INSTRUCTIONS FOR THE TASK:
At the line containing "Để biến UGC", begin repeating lines exactly, and stop only after the final line of the records below.

Segment Start: RECORDS TO PROCESS

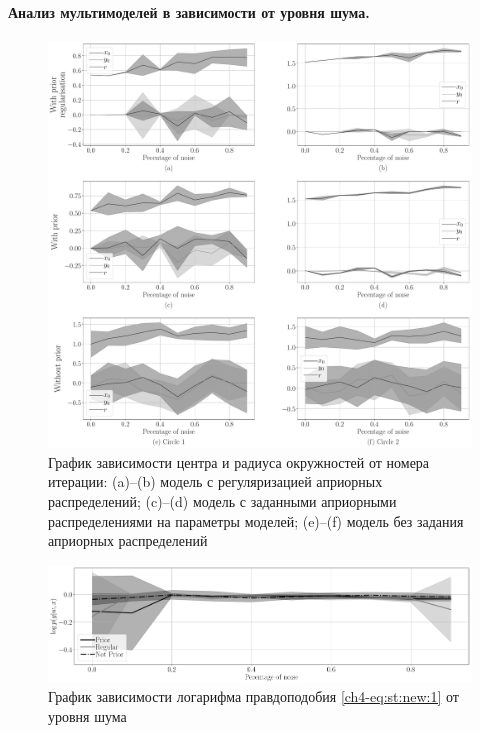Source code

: \paragraph{Анализ мультимоделей в зависимости от уровня шума.} 
\begin{figure}[!ht]\center
\includegraphics[width=1\textwidth]{results/priorexpert/experiment_synthetic_param_progress_noise}
\caption{График зависимости центра и радиуса окружностей от номера итерации: (a)--(b) модель с регуляризацией априорных распределений; (c)--(d) модель с заданными априорными распределениями на параметры моделей; (e)--(f) модель без задания априорных распределений}
\label{ch4-experiment:st:3:1}
\end{figure}

\begin{figure}[!ht]\center
\includegraphics[width=1\textwidth]{results/priorexpert/experiment_synt_likelihood_progress_noise}
\caption{График зависимости логарифма правдоподобия \eqref{ch4-eq:st:new:1} от уровня шума
}
\label{ch4-experiment:st:3:2}
\end{figure}

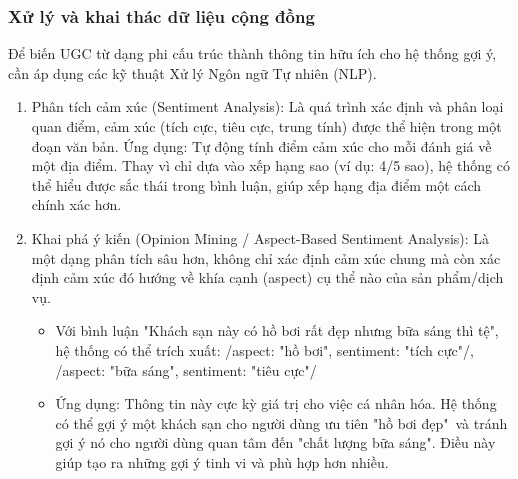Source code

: \subsubsection{Xử lý và khai thác dữ liệu cộng đồng}
Để biến UGC từ dạng phi cấu trúc thành thông tin hữu ích cho hệ thống gợi ý, cần áp dụng các kỹ thuật Xử lý Ngôn ngữ Tự nhiên (NLP).
\begin{enumerate}
    \item Phân tích cảm xúc (Sentiment Analysis): Là quá trình xác định và phân loại quan điểm, cảm xúc (tích cực, tiêu cực, trung tính) được thể hiện trong một đoạn văn bản. Ứng dụng: Tự động tính điểm cảm xúc cho mỗi đánh giá về một địa điểm. Thay vì chỉ dựa vào xếp hạng sao (ví dụ: 4/5 sao), hệ thống có thể hiểu được sắc thái trong bình luận, giúp xếp hạng địa điểm một cách chính xác hơn.
    \item Khai phá ý kiến (Opinion Mining / Aspect-Based Sentiment Analysis): Là một dạng phân tích sâu hơn, không chỉ xác định cảm xúc chung mà còn xác định cảm xúc đó hướng về khía cạnh (aspect) cụ thể nào của sản phẩm/dịch vụ. 
    \begin{itemize}
        \item Với bình luận "Khách sạn này có hồ bơi rất đẹp nhưng bữa sáng thì tệ", hệ thống có thể trích xuất: /{aspect: "hồ bơi", sentiment: "tích cực"/}, /{aspect: "bữa sáng", sentiment: "tiêu cực"/}
        \item Ứng dụng: Thông tin này cực kỳ giá trị cho việc cá nhân hóa. Hệ thống có thể gợi ý một khách sạn cho người dùng ưu tiên "hồ bơi đẹp"\ và tránh gợi ý nó cho người dùng quan tâm đến "chất lượng bữa sáng". Điều này giúp tạo ra những gợi ý tinh vi và phù hợp hơn nhiều.
    \end{itemize}
\end{enumerate}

Segment End: RECORDS TO PROCESS

EXERCISE ANSWER:
Để biến UGC từ dạng phi cấu trúc thành thông tin hữu ích cho hệ thống gợi ý, cần áp dụng các kỹ thuật Xử lý Ngôn ngữ Tự nhiên (NLP).
\begin{enumerate}
    \item Phân tích cảm xúc (Sentiment Analysis): Là quá trình xác định và phân loại quan điểm, cảm xúc (tích cực, tiêu cực, trung tính) được thể hiện trong một đoạn văn bản. Ứng dụng: Tự động tính điểm cảm xúc cho mỗi đánh giá về một địa điểm. Thay vì chỉ dựa vào xếp hạng sao (ví dụ: 4/5 sao), hệ thống có thể hiểu được sắc thái trong bình luận, giúp xếp hạng địa điểm một cách chính xác hơn.
    \item Khai phá ý kiến (Opinion Mining / Aspect-Based Sentiment Analysis): Là một dạng phân tích sâu hơn, không chỉ xác định cảm xúc chung mà còn xác định cảm xúc đó hướng về khía cạnh (aspect) cụ thể nào của sản phẩm/dịch vụ. 
    \begin{itemize}
        \item Với bình luận "Khách sạn này có hồ bơi rất đẹp nhưng bữa sáng thì tệ", hệ thống có thể trích xuất: /{aspect: "hồ bơi", sentiment: "tích cực"/}, /{aspect: "bữa sáng", sentiment: "tiêu cực"/}
        \item Ứng dụng: Thông tin này cực kỳ giá trị cho việc cá nhân hóa. Hệ thống có thể gợi ý một khách sạn cho người dùng ưu tiên "hồ bơi đẹp"\ và tránh gợi ý nó cho người dùng quan tâm đến "chất lượng bữa sáng". Điều này giúp tạo ra những gợi ý tinh vi và phù hợp hơn nhiều.
    \end{itemize}
\end{enumerate}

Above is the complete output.